Get with the Program

Jeffrey Toobin, in his article about the Floreses, a mixed-status family, describes a “comprehensive breakdown in public policy” with regard to immigration reform (“American Limbo,” July 27th). I write as a co-director of the Undocumented Patients Project at the Hastings Center. Families like the Floreses have also been systematically excluded from public benefits that provide access to health care; owing to the parents’ ineligibility for Affordable Care Act insurance subsidies or for Medicaid, the Floreses have limited coverage options, and are buying insurance on the open market to help pay for a U.S. citizen’s cancer treatment. Only a handful of states have elected to use state funds to cover undocumented children. Only New York, Massachusetts, and California offer access to state-funded Medicaid for those enrolled in the Deferred Action for Childhood Arrivals program.

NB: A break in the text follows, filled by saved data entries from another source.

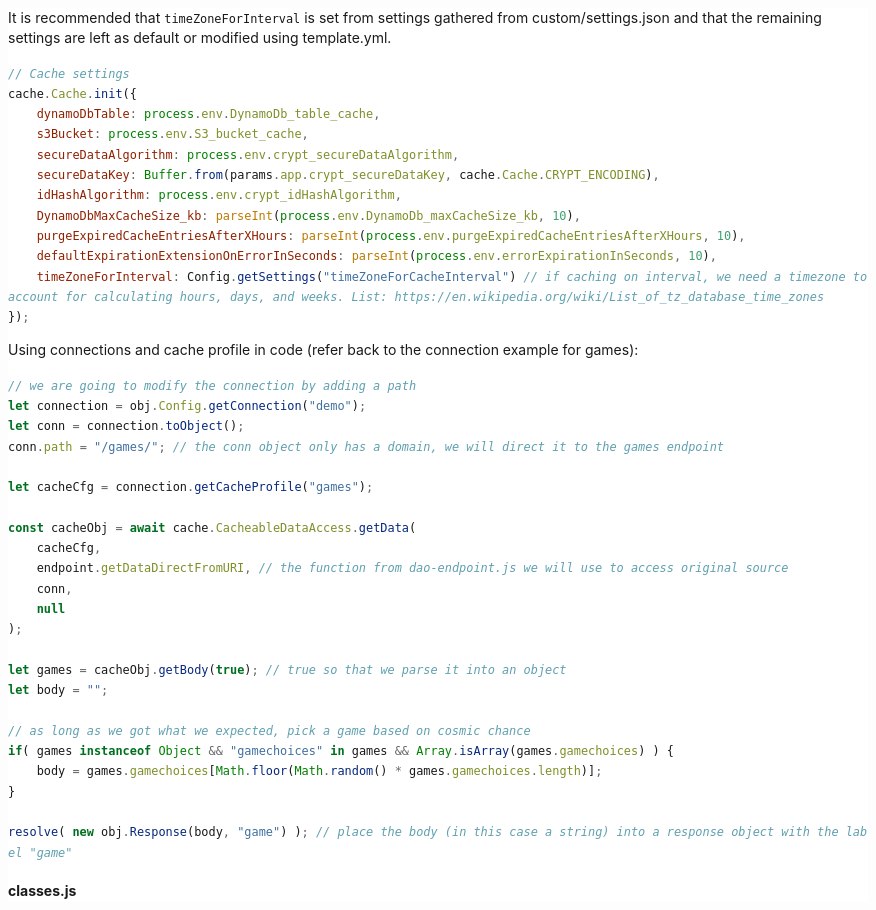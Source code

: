 It is recommended that `timeZoneForInterval` is set from settings gathered from custom/settings.json and that the remaining settings are left as default or modified using template.yml. 

```js
// Cache settings
cache.Cache.init({
	dynamoDbTable: process.env.DynamoDb_table_cache,
	s3Bucket: process.env.S3_bucket_cache,
	secureDataAlgorithm: process.env.crypt_secureDataAlgorithm,
	secureDataKey: Buffer.from(params.app.crypt_secureDataKey, cache.Cache.CRYPT_ENCODING),
	idHashAlgorithm: process.env.crypt_idHashAlgorithm,
	DynamoDbMaxCacheSize_kb: parseInt(process.env.DynamoDb_maxCacheSize_kb, 10),
	purgeExpiredCacheEntriesAfterXHours: parseInt(process.env.purgeExpiredCacheEntriesAfterXHours, 10),
	defaultExpirationExtensionOnErrorInSeconds: parseInt(process.env.errorExpirationInSeconds, 10),
	timeZoneForInterval: Config.getSettings("timeZoneForCacheInterval") // if caching on interval, we need a timezone to account for calculating hours, days, and weeks. List: https://en.wikipedia.org/wiki/List_of_tz_database_time_zones
});
```

Using connections and cache profile in code (refer back to the connection example for games):

```js
// we are going to modify the connection by adding a path
let connection = obj.Config.getConnection("demo");
let conn = connection.toObject();
conn.path = "/games/"; // the conn object only has a domain, we will direct it to the games endpoint

let cacheCfg = connection.getCacheProfile("games");

const cacheObj = await cache.CacheableDataAccess.getData(
	cacheCfg, 
	endpoint.getDataDirectFromURI, // the function from dao-endpoint.js we will use to access original source
	conn, 
	null
);

let games = cacheObj.getBody(true); // true so that we parse it into an object
let body = "";

// as long as we got what we expected, pick a game based on cosmic chance
if( games instanceof Object && "gamechoices" in games && Array.isArray(games.gamechoices) ) {
	body = games.gamechoices[Math.floor(Math.random() * games.gamechoices.length)];
}

resolve( new obj.Response(body, "game") ); // place the body (in this case a string) into a response object with the label "game"

```
#### classes.js
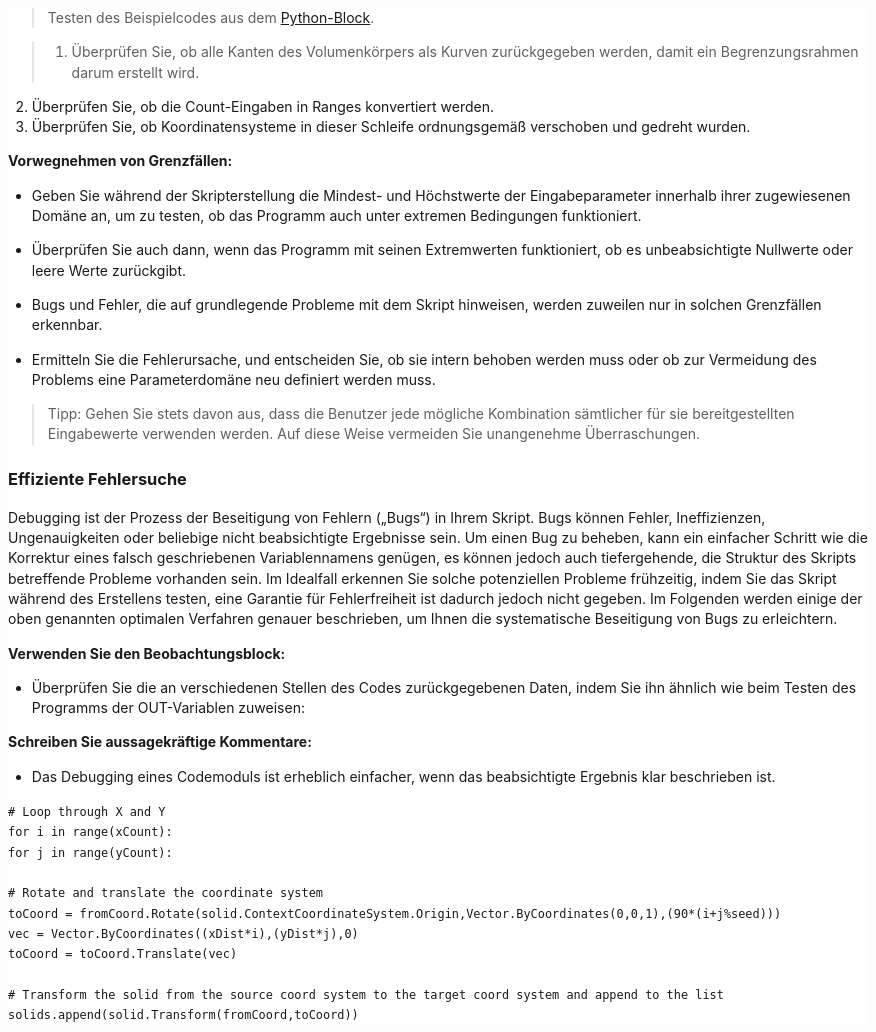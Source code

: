 > Testen des Beispielcodes aus dem [Python-Block](http://dynamoprimer.com/de/09_Custom-Nodes/9-4_Python.html).

> 1. Überprüfen Sie, ob alle Kanten des Volumenkörpers als Kurven zurückgegeben werden, damit ein Begrenzungsrahmen darum erstellt wird.
2. Überprüfen Sie, ob die Count-Eingaben in Ranges konvertiert werden.
3. Überprüfen Sie, ob Koordinatensysteme in dieser Schleife ordnungsgemäß verschoben und gedreht wurden.

**Vorwegnehmen von Grenzfällen:**

* Geben Sie während der Skripterstellung die Mindest- und Höchstwerte der Eingabeparameter innerhalb ihrer zugewiesenen Domäne an, um zu testen, ob das Programm auch unter extremen Bedingungen funktioniert.

* Überprüfen Sie auch dann, wenn das Programm mit seinen Extremwerten funktioniert, ob es unbeabsichtigte Nullwerte oder leere Werte zurückgibt.

* Bugs und Fehler, die auf grundlegende Probleme mit dem Skript hinweisen, werden zuweilen nur in solchen Grenzfällen erkennbar.

* Ermitteln Sie die Fehlerursache, und entscheiden Sie, ob sie intern behoben werden muss oder ob zur Vermeidung des Problems eine Parameterdomäne neu definiert werden muss.

> Tipp: Gehen Sie stets davon aus, dass die Benutzer jede mögliche Kombination sämtlicher für sie bereitgestellten Eingabewerte verwenden werden. Auf diese Weise vermeiden Sie unangenehme Überraschungen.

### Effiziente Fehlersuche

Debugging ist der Prozess der Beseitigung von Fehlern („Bugs“) in Ihrem Skript. Bugs können Fehler, Ineffizienzen, Ungenauigkeiten oder beliebige nicht beabsichtigte Ergebnisse sein. Um einen Bug zu beheben, kann ein einfacher Schritt wie die Korrektur eines falsch geschriebenen Variablennamens genügen, es können jedoch auch tiefergehende, die Struktur des Skripts betreffende Probleme vorhanden sein. Im Idealfall erkennen Sie solche potenziellen Probleme frühzeitig, indem Sie das Skript während des Erstellens testen, eine Garantie für Fehlerfreiheit ist dadurch jedoch nicht gegeben. Im Folgenden werden einige der oben genannten optimalen Verfahren genauer beschrieben, um Ihnen die systematische Beseitigung von Bugs zu erleichtern.

**Verwenden Sie den Beobachtungsblock:**

* Überprüfen Sie die an verschiedenen Stellen des Codes zurückgegebenen Daten, indem Sie ihn ähnlich wie beim Testen des Programms der OUT-Variablen zuweisen:

**Schreiben Sie aussagekräftige Kommentare:**

* Das Debugging eines Codemoduls ist erheblich einfacher, wenn das beabsichtigte Ergebnis klar beschrieben ist.

```
# Loop through X and Y
for i in range(xCount):
for j in range(yCount):

# Rotate and translate the coordinate system
toCoord = fromCoord.Rotate(solid.ContextCoordinateSystem.Origin,Vector.ByCoordinates(0,0,1),(90*(i+j%seed)))
vec = Vector.ByCoordinates((xDist*i),(yDist*j),0)
toCoord = toCoord.Translate(vec)

# Transform the solid from the source coord system to the target coord system and append to the list
solids.append(solid.Transform(fromCoord,toCoord))
```
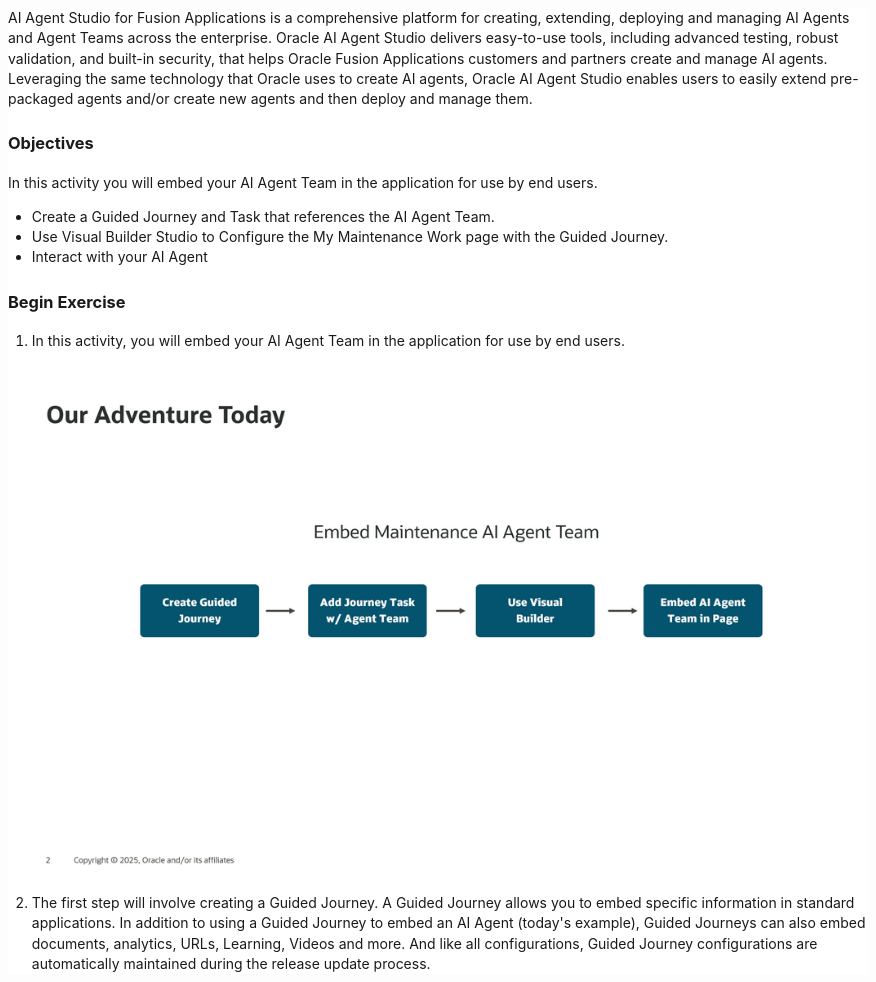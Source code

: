 AI Agent Studio for Fusion Applications is a comprehensive platform for creating, extending, deploying and managing AI Agents and Agent Teams across the enterprise. Oracle AI Agent Studio delivers easy-to-use tools, including advanced testing, robust validation, and built-in security, that helps Oracle Fusion Applications customers and partners create and manage AI agents. Leveraging the same technology that Oracle uses to create AI agents, Oracle AI Agent Studio enables users to easily extend pre-packaged agents and/or create new agents and then deploy and manage them.


### **Objectives**

In this activity you will embed your AI Agent Team in the application for use by end users.
* Create a Guided Journey and Task that references the AI Agent Team.
* Use Visual Builder Studio to Configure the My Maintenance Work page with the Guided Journey.
* Interact with your AI Agent


### **Begin Exercise**


1.  In this activity, you will embed your AI Agent Team in the application for use by end users.

    ![AI Embed Objectives](../06b-embed-agent-scm/images/scmimage001.jpg)

2. The first step will involve creating a Guided Journey.  A Guided Journey allows you to embed specific information in standard applications.  In addition to using a Guided Journey to embed an AI Agent (today's example), Guided Journeys can also embed documents, analytics, URLs, Learning, Videos and more.  And like all configurations, Guided Journey configurations are automatically maintained during the release update process.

The undocumented population is generally young, but people do get sick, and undocumented workers tend to be employed in jobs—food services, construction, farm labor—that expose them to a heightened risk of injury. Our patchwork of safety-net programs, federal and state exclusions, and expensive “emergency” provisions makes neither economic nor moral sense.

Nancy Berlinger
New York City

Nancy Berlinger is a research scholar at The Hastings Center and a co-director of the Undocumented Patients project.